The use of the expression "where an energy budget is substantially constant" reveals confused thinking about the energy production process. China's energy budget is not "substantially constant". They are building coal fired power plants like crazy. Nevertheless net energy still plays a signifcant role in understanding the economic value of coal based energy. When a large energy source is being exploited and peak flow rates have not been reached, then the idea that there is an opportunity cost associated with the energy consumed during the energy production process is incorrect. If you could wave your magic wand once per second over a batch of energy have it disappear and then be replaced by an new batch of energy which was 10% larger (EROI=1.1) then you could increase your energy supply by a factor 10E+149 in one hour and the only cost would be the lost hour of labor.

When an energy source is still capable of a large expansion in total flow rate the opportunity costs associated with increased extraction (I am ignoring negative externalities) come from finite non-energy production resources such as labor, fresh water etc.
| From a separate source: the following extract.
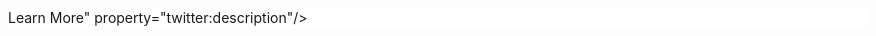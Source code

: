 Learn More" property="twitter:description"/><meta content="https://assets.api.gamma.app/jpmlflyk8tczu3e/screenshots/39gph5kv35r4n01/dm13cfwlip7s8jk/slide/TLwlvFZPpLckzXoMYaUtG2itB_Q" property="twitter:image"/><meta property="og:type" content="website"/><meta content="summary_large_image" name="twitter:card"/><meta name="next-head-count" content="14"/><link rel="preconnect" href="https://fonts.gstatic.com" crossorigin /><link rel="preload" href="/_next/static/css/7f1bf32feb6a8541.css" as="style"/><link rel="stylesheet" href="/_next/static/css/7f1bf32feb6a8541.css" data-n-p=""/><link rel="preload" href="/_next/static/css/c5909dc245a8df8d.css" as="style"/><link rel="stylesheet" href="/_next/static/css/c5909dc245a8df8d.css" data-n-p=""/><noscript data-n-css=""></noscript><script defer="" nomodule="" src="/_next/static/chunks/polyfills-c67a75d1b6f99dc8.js"></script><script src="/_next/static/chunks/webpack-f7cb4bed38ce24ba.js" defer=""></script><script src="/_next/static/chunks/framework-0ac6491e82269c86.js" defer=""></script><script src="/_next/static/chunks/main-d6eb89cd5bb22723.js" defer=""></script><script src="/_next/static/chunks/pages/_app-b447acfceb9a52b4.js" defer=""></script><script src="/_next/static/chunks/5adc83ef-8e07286a1a4aed9b.js" defer=""></script><script src="/_next/static/chunks/93656207-49f47e22fbfc871d.js" defer=""></script><script src="/_next/static/chunks/b4d7d80c-18ea5b3273cd5ffd.js" defer=""></script><script src="/_next/static/chunks/ad54e6ef-6fc63f30e1d3513e.js" defer=""></script><script src="/_next/static/chunks/69bd6bf3-bc248ffefb750b46.js" defer=""></script><script src="/_next/static/chunks/8c469d57-15109969c63e1543.js" defer=""></script><script src="/_next/static/chunks/2edb282b-a83f7ffd007bccf0.js" defer=""></script><script src="/_next/static/chunks/998ccc15-ad35dfdb33c695e6.js" defer=""></script><script src="/_next/static/chunks/b13ba9de-11ef9f2e07c3e310.js" defer=""></script><script src="/_next/static/chunks/91bbf309-aaf9ef7a7a89dd3c.js" defer=""></script><script src="/_next/static/chunks/ad943d25-7fe3a56c8d1cce87.js" defer=""></script><script src="/_next/static/chunks/b155a556-0d5fc585487af832.js" defer=""></script><script src="/_next/static/chunks/d08a6a05-4dafbbcaa95fed02.js" defer=""></script><script src="/_next/static/chunks/9b583bcd-17d841bbd10b7965.js" defer=""></script><script src="/_next/static/chunks/1035ef44-e4d66d81a61710cd.js" defer=""></script><script src="/_next/static/chunks/b779bb5e-2a65d4e63e363ec6.js" defer=""></script><script src="/_next/static/chunks/a29ae703-46d951b11c376d36.js" defer=""></script><script src="/_next/static/chunks/9048-1d0683ddbaea1c0b.js" defer=""></script><script src="/_next/static/chunks/4421-700f3aa12032feb3.js" defer=""></script><script src="/_next/static/chunks/pages/published/%5BdocId%5D-23bc05087e004e77.js" defer=""></script><script src="/_next/static/KZ1x0s0kAS3H_6w3nAN88/_buildManifest.js" defer=""></script><script src="/_next/static/KZ1x0s0kAS3H_6w3nAN88/_ssgManifest.js" defer=""></script><style data-href="https://fonts.googleapis.com/css2?family=Inter:wght@100;200;300;400;500;600;700;800;900">@font-face{font-family:'Inter';font-style:normal;font-weight:100;src:url(https://fonts.gstatic.com/s/inter/v13/UcCO3FwrK3iLTeHuS_fvQtMwCp50KnMw2boKoduKmMEVuLyeMZs.woff) format('woff')}@font-face{font-family:'Inter';font-style:normal;font-weight:200;src:url(https://fonts.gstatic.com/s/inter/v13/UcCO3FwrK3iLTeHuS_fvQtMwCp50KnMw2boKoduKmMEVuDyfMZs.woff) format('woff')}@font-face{font-family:'Inter';font-style:normal;font-weight:300;src:url(https://fonts.gstatic.com/s/inter/v13/UcCO3FwrK3iLTeHuS_fvQtMwCp50KnMw2boKoduKmMEVuOKfMZs.woff) format('woff')}@font-face{font-family:'Inter';font-style:normal;font-weight:400;src:url(https://fonts.gstatic.com/s/inter/v13/UcCO3FwrK3iLTeHuS_fvQtMwCp50KnMw2boKoduKmMEVuLyfMZs.woff) format('woff')}@font-face{font-family:'Inter';font-style:normal;font-weight:500;src:url(https://fonts.gstatic.com/s/inter/v13/UcCO3FwrK3iLTeHuS_fvQtMwCp50KnMw2boKoduKmMEVuI6fMZs.woff) format('woff')}@font-face{font-family:'Inter';font-style:normal;font-weight:600;src:url(https://fonts.gstatic.com/s/inter/v13/UcCO3FwrK3iLTeHuS_fvQtMwCp50KnMw2boKoduKmMEVuGKYMZs.woff) format('woff')}@font-face{font-family:'Inter';font-style:normal;font-weight:700;src:url(https://fonts.gstatic.com/s/inter/v13/UcCO3FwrK3iLTeHuS_fvQtMwCp50KnMw2boKoduKmMEVuFuYMZs.woff) format('woff')}@font-face{font-family:'Inter';font-style:normal;font-weight:800;src:url(https://fonts.gstatic.com/s/inter/v13/UcCO3FwrK3iLTeHuS_fvQtMwCp50KnMw2boKoduKmMEVuDyYMZs.woff) format('woff')}@font-face{font-family:'Inter';font-style:normal;font-weight:900;src:url(https://fonts.gstatic.com/s/inter/v13/UcCO3FwrK3iLTeHuS_fvQtMwCp50KnMw2boKoduKmMEVuBWYMZs.woff) format('woff')}@font-face{font-family:'Inter';font-style:normal;font-weight:100;src:url(https://fonts.gstatic.com/s/inter/v13/UcC73FwrK3iLTeHuS_fvQtMwCp50KnMa2JL7W0Q5n-wU.woff2) format('woff2');unicode-range:U+0460-052F,U+1C80-1C88,U+20B4,U+2DE0-2DFF,U+A640-A69F,U+FE2E-FE2F}@font-face{font-family:'Inter';font-style:normal;font-weight:100;src:url(https://fonts.gstatic.com/s/inter/v13/UcC73FwrK3iLTeHuS_fvQtMwCp50KnMa0ZL7W0Q5n-wU.woff2) format('woff2');unicode-range:U+0301,U+0400-045F,U+0490-0491,U+04B0-04B1,U+2116}@font-face{font-family:'Inter';font-style:normal;font-weight:100;src:url(https://fonts.gstatic.com/s/inter/v13/UcC73FwrK3iLTeHuS_fvQtMwCp50KnMa2ZL7W0Q5n-wU.woff2) format('woff2');unicode-range:U+1F00-1FFF}@font-face{font-family:'Inter';font-style:normal;font-weight:100;src:url(https://fonts.gstatic.com/s/inter/v13/UcC73FwrK3iLTeHuS_fvQtMwCp50KnMa1pL7W0Q5n-wU.woff2) format('woff2');unicode-range:U+0370-0377,U+037A-037F,U+0384-038A,U+038C,U+038E-03A1,U+03A3-03FF}@font-face{font-family:'Inter';font-style:normal;font-weight:100;src:url(https://fonts.gstatic.com/s/inter/v13/UcC73FwrK3iLTeHuS_fvQtMwCp50KnMa2pL7W0Q5n-wU.woff2)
These opportunity costs, of course are affected by the energy consumed during the energy production process. As I have pointed out on many previous occasions if the resource cost (e.g. hours of labor, liters of water, etc) of producing one unit of gross output energy is r then the resource cost of procing one unit of net output energy is given by r/µ where µ is the fraction of the output energy which is left over after the input energy has been subtracted out.

Hall et al. 2009 show there is a Minimum Energy Return on Investment of about 3:1
Gasoline/Diesel have about 4.14
Bio Ethanol about 0.5
Fossil fuels must be used to subsidize the ethanol to be viable.

Review What is the Minimum EROI that a Sustainable Society Must Have?
Charles A. S. Hall *, Stephen Balogh and David J. R. Murphy
Energies 2009, 2, 25-47; doi:10.3390/en20100025 energies ISSN 1996-1073 www.mdpi.com/journal/energies

Nate - Would enjoy seeing a book review from you on "How We Decide" by Jonah Lehrer. I think TOD'ers would find its contents and perhaps related works, to be valuable.

Nate, well done again on this post. You wrote:

"Our collective task will be to improve our net (total cost) energy from renewables while changing the infrastructure of society to best match what our long term sustainable energy gain can be."

The energy transition requires investment, that, in the current economic paradigm, equates to debt. Unless there is:

1. A complete overhaul of our financial system; and, even more miraculously

2 financial injection of hard cash by philanthropic billionaires out there, I can't see this happening.

Perhaps Sir Richard Branson could impart his Midas touch onto our be energy conundrum.